» What is expected
An exact copy of every entry is the required answer.

» Material for this task
=== Section Start ===
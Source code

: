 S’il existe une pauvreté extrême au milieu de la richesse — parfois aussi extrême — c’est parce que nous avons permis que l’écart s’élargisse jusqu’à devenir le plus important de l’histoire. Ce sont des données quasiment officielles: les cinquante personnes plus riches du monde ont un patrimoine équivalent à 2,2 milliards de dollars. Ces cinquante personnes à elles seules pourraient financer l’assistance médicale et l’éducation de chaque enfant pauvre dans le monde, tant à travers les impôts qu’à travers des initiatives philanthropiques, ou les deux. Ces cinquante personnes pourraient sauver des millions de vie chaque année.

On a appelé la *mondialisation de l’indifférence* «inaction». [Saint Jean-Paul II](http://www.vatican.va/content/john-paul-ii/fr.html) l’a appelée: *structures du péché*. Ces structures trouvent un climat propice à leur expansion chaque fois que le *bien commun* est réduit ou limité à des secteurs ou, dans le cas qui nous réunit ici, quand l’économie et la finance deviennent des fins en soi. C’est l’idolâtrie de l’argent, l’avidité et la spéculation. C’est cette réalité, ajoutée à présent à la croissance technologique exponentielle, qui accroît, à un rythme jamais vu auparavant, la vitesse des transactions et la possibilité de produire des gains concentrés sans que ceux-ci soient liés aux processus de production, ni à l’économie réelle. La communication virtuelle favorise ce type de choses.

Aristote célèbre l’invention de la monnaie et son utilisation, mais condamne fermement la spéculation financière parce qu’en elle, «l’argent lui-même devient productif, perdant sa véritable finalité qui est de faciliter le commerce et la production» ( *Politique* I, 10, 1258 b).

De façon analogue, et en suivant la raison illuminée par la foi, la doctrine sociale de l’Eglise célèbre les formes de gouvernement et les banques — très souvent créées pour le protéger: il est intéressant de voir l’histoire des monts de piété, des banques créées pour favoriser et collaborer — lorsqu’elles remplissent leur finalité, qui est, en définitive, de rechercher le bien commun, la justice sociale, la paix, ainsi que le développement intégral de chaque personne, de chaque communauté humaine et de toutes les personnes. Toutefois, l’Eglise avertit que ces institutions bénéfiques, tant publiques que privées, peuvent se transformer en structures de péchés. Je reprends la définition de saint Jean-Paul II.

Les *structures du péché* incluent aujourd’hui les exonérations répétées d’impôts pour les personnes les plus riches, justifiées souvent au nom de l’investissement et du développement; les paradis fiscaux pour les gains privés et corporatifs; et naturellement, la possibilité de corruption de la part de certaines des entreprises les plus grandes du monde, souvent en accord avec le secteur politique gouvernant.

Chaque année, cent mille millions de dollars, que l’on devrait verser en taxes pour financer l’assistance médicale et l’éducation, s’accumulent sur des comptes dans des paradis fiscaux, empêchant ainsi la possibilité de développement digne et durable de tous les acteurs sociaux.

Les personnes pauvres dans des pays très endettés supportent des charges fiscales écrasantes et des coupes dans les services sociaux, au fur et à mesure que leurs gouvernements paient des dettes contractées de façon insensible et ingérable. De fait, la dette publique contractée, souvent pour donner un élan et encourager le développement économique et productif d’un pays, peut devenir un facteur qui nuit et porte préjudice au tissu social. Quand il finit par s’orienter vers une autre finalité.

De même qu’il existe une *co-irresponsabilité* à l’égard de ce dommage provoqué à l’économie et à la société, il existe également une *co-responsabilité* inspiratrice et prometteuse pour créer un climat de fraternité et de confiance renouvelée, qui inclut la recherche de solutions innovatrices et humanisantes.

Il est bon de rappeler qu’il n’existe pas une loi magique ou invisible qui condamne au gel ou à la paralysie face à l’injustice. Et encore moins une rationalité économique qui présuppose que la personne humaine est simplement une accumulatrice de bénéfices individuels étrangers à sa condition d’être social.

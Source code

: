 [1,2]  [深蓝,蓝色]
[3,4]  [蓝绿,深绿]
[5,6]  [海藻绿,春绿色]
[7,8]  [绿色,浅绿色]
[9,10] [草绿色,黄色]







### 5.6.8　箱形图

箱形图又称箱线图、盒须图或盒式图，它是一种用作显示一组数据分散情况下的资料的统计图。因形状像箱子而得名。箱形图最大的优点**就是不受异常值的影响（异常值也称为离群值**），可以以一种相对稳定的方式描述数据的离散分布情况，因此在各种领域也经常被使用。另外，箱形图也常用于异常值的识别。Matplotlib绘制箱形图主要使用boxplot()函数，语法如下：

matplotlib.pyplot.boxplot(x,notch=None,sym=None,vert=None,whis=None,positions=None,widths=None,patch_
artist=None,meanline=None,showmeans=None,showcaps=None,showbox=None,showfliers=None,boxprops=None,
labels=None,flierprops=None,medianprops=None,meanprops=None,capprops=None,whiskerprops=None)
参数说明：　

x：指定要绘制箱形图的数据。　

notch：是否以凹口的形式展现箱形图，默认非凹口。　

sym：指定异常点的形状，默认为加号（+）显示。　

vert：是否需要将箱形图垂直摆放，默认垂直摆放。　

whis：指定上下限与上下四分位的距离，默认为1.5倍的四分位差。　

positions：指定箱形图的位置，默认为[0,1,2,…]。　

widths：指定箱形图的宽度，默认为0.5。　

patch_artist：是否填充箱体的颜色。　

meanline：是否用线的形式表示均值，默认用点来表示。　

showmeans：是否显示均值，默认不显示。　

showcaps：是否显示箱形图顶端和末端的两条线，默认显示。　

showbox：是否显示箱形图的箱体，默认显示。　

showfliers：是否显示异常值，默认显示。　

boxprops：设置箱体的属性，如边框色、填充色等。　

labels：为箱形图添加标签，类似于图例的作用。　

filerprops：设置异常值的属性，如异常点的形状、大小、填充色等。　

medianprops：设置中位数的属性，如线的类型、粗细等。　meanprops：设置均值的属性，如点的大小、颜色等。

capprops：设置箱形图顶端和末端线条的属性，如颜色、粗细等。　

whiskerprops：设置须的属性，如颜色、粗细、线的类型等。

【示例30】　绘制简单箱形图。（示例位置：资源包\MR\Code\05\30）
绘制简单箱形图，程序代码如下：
=== Section End ===
» Solved problem
Source code

: S’il existe une pauvreté extrême au milieu de la richesse — parfois aussi extrême — c’est parce que nous avons permis que l’écart s’élargisse jusqu’à devenir le plus important de l’histoire. Ce sont des données quasiment officielles: les cinquante personnes plus riches du monde ont un patrimoine équivalent à 2,2 milliards de dollars. Ces cinquante personnes à elles seules pourraient financer l’assistance médicale et l’éducation de chaque enfant pauvre dans le monde, tant à travers les impôts qu’à travers des initiatives philanthropiques, ou les deux. Ces cinquante personnes pourraient sauver des millions de vie chaque année.

On a appelé la *mondialisation de l’indifférence* «inaction». [Saint Jean-Paul II](http://www.vatican.va/content/john-paul-ii/fr.html) l’a appelée: *structures du péché*. Ces structures trouvent un climat propice à leur expansion chaque fois que le *bien commun* est réduit ou limité à des secteurs ou, dans le cas qui nous réunit ici, quand l’économie et la finance deviennent des fins en soi. C’est l’idolâtrie de l’argent, l’avidité et la spéculation. C’est cette réalité, ajoutée à présent à la croissance technologique exponentielle, qui accroît, à un rythme jamais vu auparavant, la vitesse des transactions et la possibilité de produire des gains concentrés sans que ceux-ci soient liés aux processus de production, ni à l’économie réelle. La communication virtuelle favorise ce type de choses.

Aristote célèbre l’invention de la monnaie et son utilisation, mais condamne fermement la spéculation financière parce qu’en elle, «l’argent lui-même devient productif, perdant sa véritable finalité qui est de faciliter le commerce et la production» ( *Politique* I, 10, 1258 b).

De façon analogue, et en suivant la raison illuminée par la foi, la doctrine sociale de l’Eglise célèbre les formes de gouvernement et les banques — très souvent créées pour le protéger: il est intéressant de voir l’histoire des monts de piété, des banques créées pour favoriser et collaborer — lorsqu’elles remplissent leur finalité, qui est, en définitive, de rechercher le bien commun, la justice sociale, la paix, ainsi que le développement intégral de chaque personne, de chaque communauté humaine et de toutes les personnes. Toutefois, l’Eglise avertit que ces institutions bénéfiques, tant publiques que privées, peuvent se transformer en structures de péchés. Je reprends la définition de saint Jean-Paul II.

Les *structures du péché* incluent aujourd’hui les exonérations répétées d’impôts pour les personnes les plus riches, justifiées souvent au nom de l’investissement et du développement; les paradis fiscaux pour les gains privés et corporatifs; et naturellement, la possibilité de corruption de la part de certaines des entreprises les plus grandes du monde, souvent en accord avec le secteur politique gouvernant.

Chaque année, cent mille millions de dollars, que l’on devrait verser en taxes pour financer l’assistance médicale et l’éducation, s’accumulent sur des comptes dans des paradis fiscaux, empêchant ainsi la possibilité de développement digne et durable de tous les acteurs sociaux.

Les personnes pauvres dans des pays très endettés supportent des charges fiscales écrasantes et des coupes dans les services sociaux, au fur et à mesure que leurs gouvernements paient des dettes contractées de façon insensible et ingérable. De fait, la dette publique contractée, souvent pour donner un élan et encourager le développement économique et productif d’un pays, peut devenir un facteur qui nuit et porte préjudice au tissu social. Quand il finit par s’orienter vers une autre finalité.

De même qu’il existe une *co-irresponsabilité* à l’égard de ce dommage provoqué à l’économie et à la société, il existe également une *co-responsabilité* inspiratrice et prometteuse pour créer un climat de fraternité et de confiance renouvelée, qui inclut la recherche de solutions innovatrices et humanisantes.

Il est bon de rappeler qu’il n’existe pas une loi magique ou invisible qui condamne au gel ou à la paralysie face à l’injustice. Et encore moins une rationalité économique qui présuppose que la personne humaine est simplement une accumulatrice de bénéfices individuels étrangers à sa condition d’être social.

Source code

: [1,2]  [深蓝,蓝色]
[3,4]  [蓝绿,深绿]
[5,6]  [海藻绿,春绿色]
[7,8]  [绿色,浅绿色]
[9,10] [草绿色,黄色]







### 5.6.8　箱形图

箱形图又称箱线图、盒须图或盒式图，它是一种用作显示一组数据分散情况下的资料的统计图。因形状像箱子而得名。箱形图最大的优点**就是不受异常值的影响（异常值也称为离群值**），可以以一种相对稳定的方式描述数据的离散分布情况，因此在各种领域也经常被使用。另外，箱形图也常用于异常值的识别。Matplotlib绘制箱形图主要使用boxplot()函数，语法如下：

matplotlib.pyplot.boxplot(x,notch=None,sym=None,vert=None,whis=None,positions=None,widths=None,patch_
artist=None,meanline=None,showmeans=None,showcaps=None,showbox=None,showfliers=None,boxprops=None,
labels=None,flierprops=None,medianprops=None,meanprops=None,capprops=None,whiskerprops=None)
参数说明：　

x：指定要绘制箱形图的数据。　

notch：是否以凹口的形式展现箱形图，默认非凹口。　

sym：指定异常点的形状，默认为加号（+）显示。　

vert：是否需要将箱形图垂直摆放，默认垂直摆放。　

whis：指定上下限与上下四分位的距离，默认为1.5倍的四分位差。　

positions：指定箱形图的位置，默认为[0,1,2,…]。　

widths：指定箱形图的宽度，默认为0.5。　

patch_artist：是否填充箱体的颜色。　

meanline：是否用线的形式表示均值，默认用点来表示。　

showmeans：是否显示均值，默认不显示。　

showcaps：是否显示箱形图顶端和末端的两条线，默认显示。　

showbox：是否显示箱形图的箱体，默认显示。　

showfliers：是否显示异常值，默认显示。　

boxprops：设置箱体的属性，如边框色、填充色等。　

labels：为箱形图添加标签，类似于图例的作用。　

filerprops：设置异常值的属性，如异常点的形状、大小、填充色等。　

medianprops：设置中位数的属性，如线的类型、粗细等。　meanprops：设置均值的属性，如点的大小、颜色等。

capprops：设置箱形图顶端和末端线条的属性，如颜色、粗细等。　

whiskerprops：设置须的属性，如颜色、粗细、线的类型等。

【示例30】　绘制简单箱形图。（示例位置：资源包\MR\Code\05\30）
绘制简单箱形图，程序代码如下：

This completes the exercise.